When I first launched my Connections Eval (Aug 1st), Gemini 2.5 Pro was able to solve them with no sweat.

By August 7th, I had ran quite a few models on this could compare the results – including Gemini 2.5 Flash – which wasn’t so good at 9% solve rate (1 out of 11 puzzles).

A little bit after this, my buddy Pedram optimized the prompts for this and I landed version 2.0 (October 1st). The connections eval, as it exists today, has not changed prompts since this version. His optimization improved performance significantly for Gemini 2.5 Flash from 9% to 72% (more on this later).

When Gemini 3 Flash launched yesterday (December 17th, 2025), I figured I would test it out – you can see it in the results in the table above. 100% win pct, only 4 missed guesses. It was also roughly twice as fast: 27s per puzzle vs 54s, and half the cost. That is a very insane increase.

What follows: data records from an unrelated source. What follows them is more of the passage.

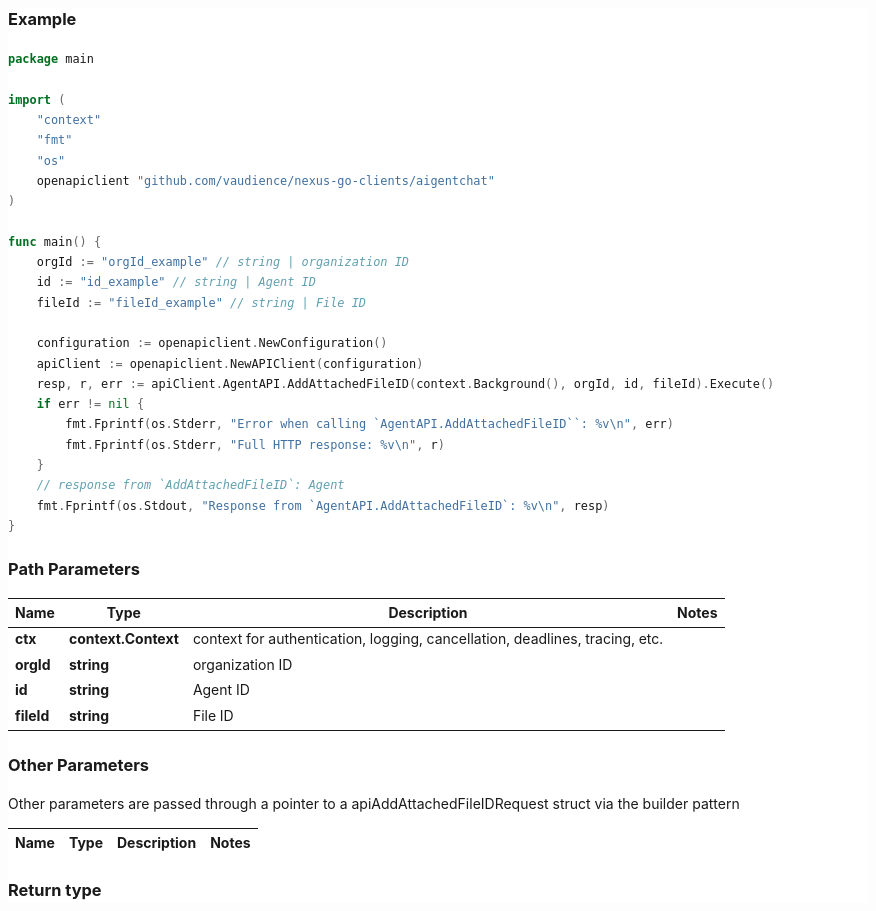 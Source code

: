 
### Example

```go
package main

import (
	"context"
	"fmt"
	"os"
	openapiclient "github.com/vaudience/nexus-go-clients/aigentchat"
)

func main() {
	orgId := "orgId_example" // string | organization ID
	id := "id_example" // string | Agent ID
	fileId := "fileId_example" // string | File ID

	configuration := openapiclient.NewConfiguration()
	apiClient := openapiclient.NewAPIClient(configuration)
	resp, r, err := apiClient.AgentAPI.AddAttachedFileID(context.Background(), orgId, id, fileId).Execute()
	if err != nil {
		fmt.Fprintf(os.Stderr, "Error when calling `AgentAPI.AddAttachedFileID``: %v\n", err)
		fmt.Fprintf(os.Stderr, "Full HTTP response: %v\n", r)
	}
	// response from `AddAttachedFileID`: Agent
	fmt.Fprintf(os.Stdout, "Response from `AgentAPI.AddAttachedFileID`: %v\n", resp)
}
```

### Path Parameters


Name | Type | Description  | Notes
------------- | ------------- | ------------- | -------------
**ctx** | **context.Context** | context for authentication, logging, cancellation, deadlines, tracing, etc.
**orgId** | **string** | organization ID | 
**id** | **string** | Agent ID | 
**fileId** | **string** | File ID | 

### Other Parameters

Other parameters are passed through a pointer to a apiAddAttachedFileIDRequest struct via the builder pattern


Name | Type | Description  | Notes
------------- | ------------- | ------------- | -------------




### Return type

However, as I was evaluating the results, I discovered a flaw in my eval – there was too much variation in which puzzles were solved by which models. “No problem” I thought – because I knew there were some harder puzzles and I could evaluate which ones were the hardest and then give only the hardest puzzles to my models. No problem, right?

Perhaps not. I gave Gemini 3 Flash every puzzle 10 times and it solved every single one, while sipping tokens, and ran 410 puzzles in 22m52s. Total cost: $3.03.

My eval is dead, and Gemini 3 Flash killed it.

So how far have we came since Gemini 2.5 Flash? Now that I have a nice test harness for ranking puzzles, lets run it for the older Gemini Model.

Run time: 1h7m37s. Cost: $8.30. Accuracy? 60%. Incredibly progress by the Gemini team in just 6 months.

So whats next? I’m working on my BASED eval – which has a head-to-head games of Codenames for my set of evals. I suspect it will be much harder to for the models to saturate this one!